Re: [HACKERS] logical replication deranged sender - Mailing list pgsql-hackers

From Jeff Janes
Subject Re: [HACKERS] logical replication deranged sender
Date
Msg-id CAMkU=1zrXf8=TxpO+oXhT47UYVVyqHn6G2iq2QDbFr68FsYtkA@mail.gmail.com
Whole thread Raw
In response to Re: [HACKERS] logical replication deranged sender  (Petr Jelinek <petr.jelinek@2ndquadrant.com>)
Responses Re: [HACKERS] logical replication deranged sender  (Petr Jelinek <petr.jelinek@2ndquadrant.com>)
List pgsql-hackers
On Tue, May 9, 2017 at 9:18 AM, Petr Jelinek <petr.jelinek@2ndquadrant.com> wrote:
On 08/05/17 13:47, Petr Jelinek wrote:
> On 08/05/17 01:17, Jeff Janes wrote:
>> After dropping a subscription, it says it succeeded and that it dropped
>> the slot on the publisher.
>>
>> But the publisher still has the slot, and a full-tilt process described
>> by ps as
>>
>> postgres: wal sender process jjanes [local] idle in transaction
>>
>> Strace shows that this process is doing nothing but opening, reading,
>> lseek, and closing from pg_wal, and calling sbrk.  It never sends anything.
>>
>> This is not how it should work, correct?
>>
>
> No, and I don't see how this happens though, we only report success if
> the publisher side said that DROP_REPLICATION_SLOT succeeded. So far I
> don't see anything in source that would explain this.

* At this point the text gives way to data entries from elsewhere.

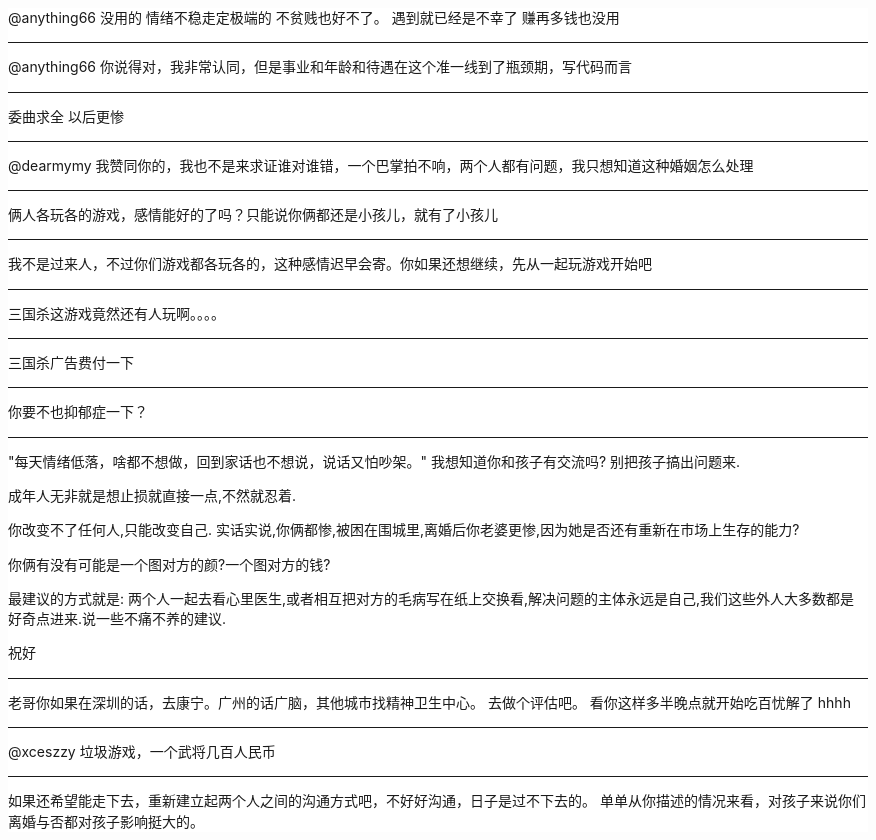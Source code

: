 @anything66 没用的 情绪不稳走定极端的 不贫贱也好不了。 遇到就已经是不幸了 赚再多钱也没用

---------------------------------------------------

@anything66 你说得对，我非常认同，但是事业和年龄和待遇在这个准一线到了瓶颈期，写代码而言

---------------------------------------------------

委曲求全
以后更惨

---------------------------------------------------

@dearmymy 我赞同你的，我也不是来求证谁对谁错，一个巴掌拍不响，两个人都有问题，我只想知道这种婚姻怎么处理

---------------------------------------------------

俩人各玩各的游戏，感情能好的了吗？只能说你俩都还是小孩儿，就有了小孩儿

---------------------------------------------------

我不是过来人，不过你们游戏都各玩各的，这种感情迟早会寄。你如果还想继续，先从一起玩游戏开始吧

---------------------------------------------------

三国杀这游戏竟然还有人玩啊。。。。

---------------------------------------------------

三国杀广告费付一下

---------------------------------------------------

你要不也抑郁症一下？

---------------------------------------------------

"每天情绪低落，啥都不想做，回到家话也不想说，说话又怕吵架。" 我想知道你和孩子有交流吗? 别把孩子搞出问题来. 

成年人无非就是想止损就直接一点,不然就忍着. 

你改变不了任何人,只能改变自己. 实话实说,你俩都惨,被困在围城里,离婚后你老婆更惨,因为她是否还有重新在市场上生存的能力?

你俩有没有可能是一个图对方的颜?一个图对方的钱? 

最建议的方式就是: 两个人一起去看心里医生,或者相互把对方的毛病写在纸上交换看,解决问题的主体永远是自己,我们这些外人大多数都是好奇点进来.说一些不痛不养的建议. 

祝好

---------------------------------------------------

老哥你如果在深圳的话，去康宁。广州的话广脑，其他城市找精神卫生中心。
去做个评估吧。
看你这样多半晚点就开始吃百忧解了 hhhh

---------------------------------------------------

@xceszzy 垃圾游戏，一个武将几百人民币

---------------------------------------------------

如果还希望能走下去，重新建立起两个人之间的沟通方式吧，不好好沟通，日子是过不下去的。
单单从你描述的情况来看，对孩子来说你们离婚与否都对孩子影响挺大的。
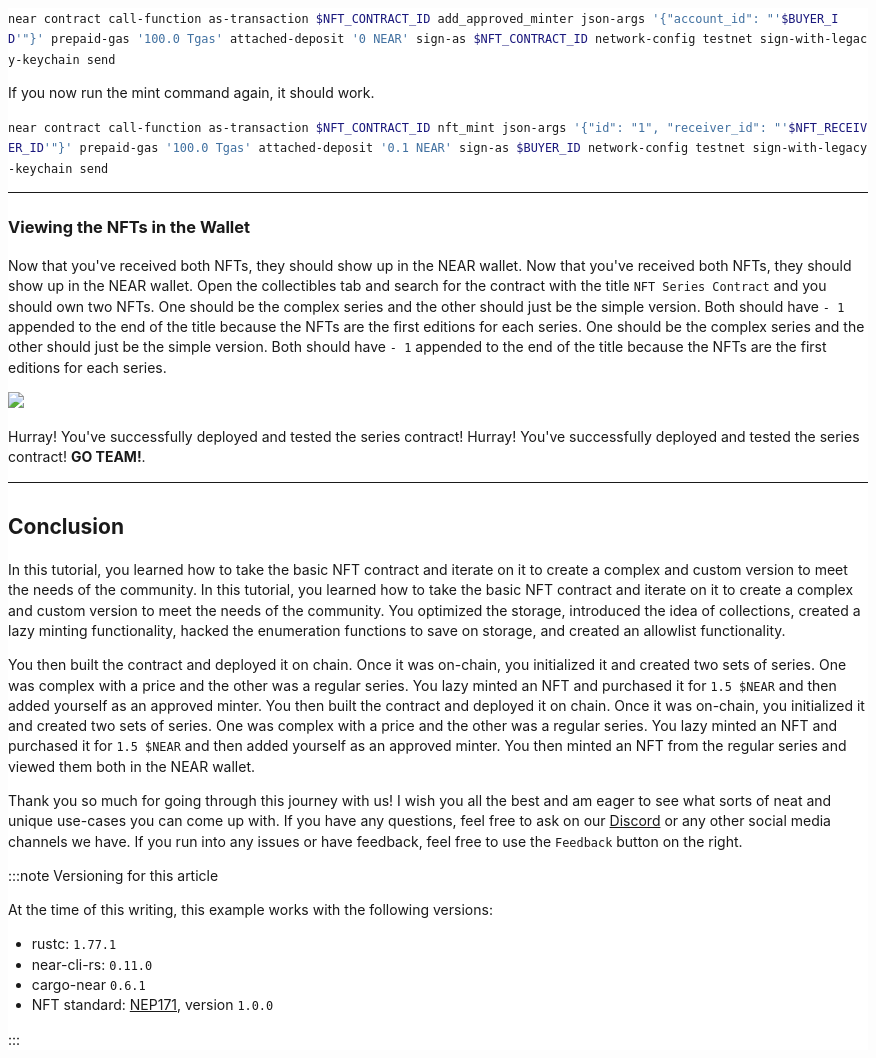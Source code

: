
 ```bash
near contract call-function as-transaction $NFT_CONTRACT_ID add_approved_minter json-args '{"account_id": "'$BUYER_ID'"}' prepaid-gas '100.0 Tgas' attached-deposit '0 NEAR' sign-as $NFT_CONTRACT_ID network-config testnet sign-with-legacy-keychain send
```

If you now run the mint command again, it should work.

```bash
near contract call-function as-transaction $NFT_CONTRACT_ID nft_mint json-args '{"id": "1", "receiver_id": "'$NFT_RECEIVER_ID'"}' prepaid-gas '100.0 Tgas' attached-deposit '0.1 NEAR' sign-as $BUYER_ID network-config testnet sign-with-legacy-keychain send
```

<hr class="subsection" />

### Viewing the NFTs in the Wallet

Now that you've received both NFTs, they should show up in the NEAR wallet. Now that you've received both NFTs, they should show up in the NEAR wallet. Open the collectibles tab and search for the contract with the title `NFT Series Contract` and you should own two NFTs. One should be the complex series and the other should just be the simple version. Both should have `- 1` appended to the end of the title because the NFTs are the first editions for each series. One should be the complex series and the other should just be the simple version. Both should have `- 1` appended to the end of the title because the NFTs are the first editions for each series.

<img width="80%" src="/docs/assets/nfts/series-wallet-collectibles.png" />

Hurray! You've successfully deployed and tested the series contract! Hurray! You've successfully deployed and tested the series contract! **GO TEAM!**.

---

## Conclusion

In this tutorial, you learned how to take the basic NFT contract and iterate on it to create a complex and custom version to meet the needs of the community. In this tutorial, you learned how to take the basic NFT contract and iterate on it to create a complex and custom version to meet the needs of the community. You optimized the storage, introduced the idea of collections, created a lazy minting functionality, hacked the enumeration functions to save on storage, and created an allowlist functionality.

You then built the contract and deployed it on chain. Once it was on-chain, you initialized it and created two sets of series. One was complex with a price and the other was a regular series. You lazy minted an NFT and purchased it for `1.5 $NEAR` and then added yourself as an approved minter. You then built the contract and deployed it on chain. Once it was on-chain, you initialized it and created two sets of series. One was complex with a price and the other was a regular series. You lazy minted an NFT and purchased it for `1.5 $NEAR` and then added yourself as an approved minter. You then minted an NFT from the regular series and viewed them both in the NEAR wallet.

Thank you so much for going through this journey with us! I wish you all the best and am eager to see what sorts of neat and unique use-cases you can come up with. If you have any questions, feel free to ask on our [Discord](https://near.chat) or any other social media channels we have. If you run into any issues or have feedback, feel free to use the `Feedback` button on the right.

:::note Versioning for this article

At the time of this writing, this example works with the following versions:

- rustc: `1.77.1`
- near-cli-rs: `0.11.0`
- cargo-near `0.6.1`
- NFT standard: [NEP171](https://nomicon.io/Standards/Tokens/NonFungibleToken/Core), version `1.0.0`

:::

I will need to
> reproduce it first to see what's happening (wasn't able to do that yet,
> but it might just need more time since you say it does no happen always).
>

Hm I wonder are there any workers left on subscriber when this happens?

Yes.  using ps, I get this:

postgres: bgworker: logical replication worker for subscription 16408 sync 16391
postgres: bgworker: logical replication worker for subscription 16408 sync 16388

They seem to be permanently blocked on a socket to read from the publisher.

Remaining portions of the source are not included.